Spotlight: Suzy Li, Graduate Smart Surfaces Scholar

This interview is part of a series of blog posts highlighting prominent members of our Smart Surfaces team. Over the coming months, we will publish interviews with Coalition members as they talk about their work, our environment and the Smart Surfaces mission.

Suzy Li, LEED AP, received her Bachelors in Urban Planning at Beijing University of Technology, and her Master of Urban Design and Master Science of Architecture in 2013 and 2014 at Carnegie Mellon University (CMU). She is an adjunct instructor at CMU, co-instructing the course Urban Design Methods. An urban design professional in the Urban Planning and Design Academy of Beijing University of Technology from 2016-2018, Suzy has returned to pursue her Ph.D. in Building Performance & Diagnostics at Carnegie Mellon University. She has worked with the USGBC Orange County Market Leadership Advisory board, advising on strategic and tactical activities to expand the green building marketplace for the USGBC. Smart Surfaces is the focus of her thesis — developing a smart surface taxonomy and finding quantified benefits for the environment and quality of life.

As part of her work with the Coalition, Li created a five-minute animated video that illustrates the transformative power of implementing smart surfaces.

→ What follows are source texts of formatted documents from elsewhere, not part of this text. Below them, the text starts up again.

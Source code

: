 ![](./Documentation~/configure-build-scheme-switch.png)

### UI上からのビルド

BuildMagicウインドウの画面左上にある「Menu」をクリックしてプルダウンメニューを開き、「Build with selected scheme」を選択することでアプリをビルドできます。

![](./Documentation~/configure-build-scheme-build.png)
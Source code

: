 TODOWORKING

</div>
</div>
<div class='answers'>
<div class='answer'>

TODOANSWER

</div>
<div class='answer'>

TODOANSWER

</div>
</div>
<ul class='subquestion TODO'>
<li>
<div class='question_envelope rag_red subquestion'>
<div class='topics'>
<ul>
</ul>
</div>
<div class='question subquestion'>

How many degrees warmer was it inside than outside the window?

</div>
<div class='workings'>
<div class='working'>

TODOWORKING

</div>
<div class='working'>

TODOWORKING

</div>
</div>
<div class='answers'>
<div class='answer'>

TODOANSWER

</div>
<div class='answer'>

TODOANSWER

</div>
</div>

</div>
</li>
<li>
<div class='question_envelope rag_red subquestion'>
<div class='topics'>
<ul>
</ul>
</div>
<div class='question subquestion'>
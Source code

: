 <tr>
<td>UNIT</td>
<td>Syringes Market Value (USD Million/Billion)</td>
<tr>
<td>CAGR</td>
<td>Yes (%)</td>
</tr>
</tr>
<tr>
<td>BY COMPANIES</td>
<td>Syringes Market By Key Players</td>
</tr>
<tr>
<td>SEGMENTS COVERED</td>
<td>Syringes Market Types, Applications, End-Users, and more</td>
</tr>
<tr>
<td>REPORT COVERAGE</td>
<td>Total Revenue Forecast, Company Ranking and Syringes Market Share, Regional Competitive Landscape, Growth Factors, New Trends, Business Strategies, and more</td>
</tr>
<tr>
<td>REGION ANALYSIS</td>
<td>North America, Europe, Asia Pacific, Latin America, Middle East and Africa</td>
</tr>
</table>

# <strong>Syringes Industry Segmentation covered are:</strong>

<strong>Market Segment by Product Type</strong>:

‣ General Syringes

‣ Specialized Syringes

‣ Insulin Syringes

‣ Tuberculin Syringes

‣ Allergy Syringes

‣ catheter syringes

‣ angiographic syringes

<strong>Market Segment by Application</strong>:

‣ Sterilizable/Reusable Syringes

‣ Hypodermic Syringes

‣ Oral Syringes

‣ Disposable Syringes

View the video, and read about her Smart Surfaces research.


PL: What unique angle or perspective do you think the Smart Surfaces Coalition brings to like the issue of climate change? 

SL: In academia, there's a research gap, missing a comprehensive understanding of smart surface impacts on heat, water and carbon. How do we call the attention of the policymakers and the decision-makers to think all about all of the different impacts at the same time? Because different cities have different problems. Some have heat problems, and some have flooding problems. If you talk about a flooding problem, it’s harder for drier cities to recognize the importance of that problem. And if you're talking about an urban heat island effect [where cities are, on average, 9 degrees warmer than the surrounding countryside], some colder cities won’t care. The power of the coalition is to bring the silos together, bring the separation together as a unified result. It's everybody. It's amazing. That power is amazing.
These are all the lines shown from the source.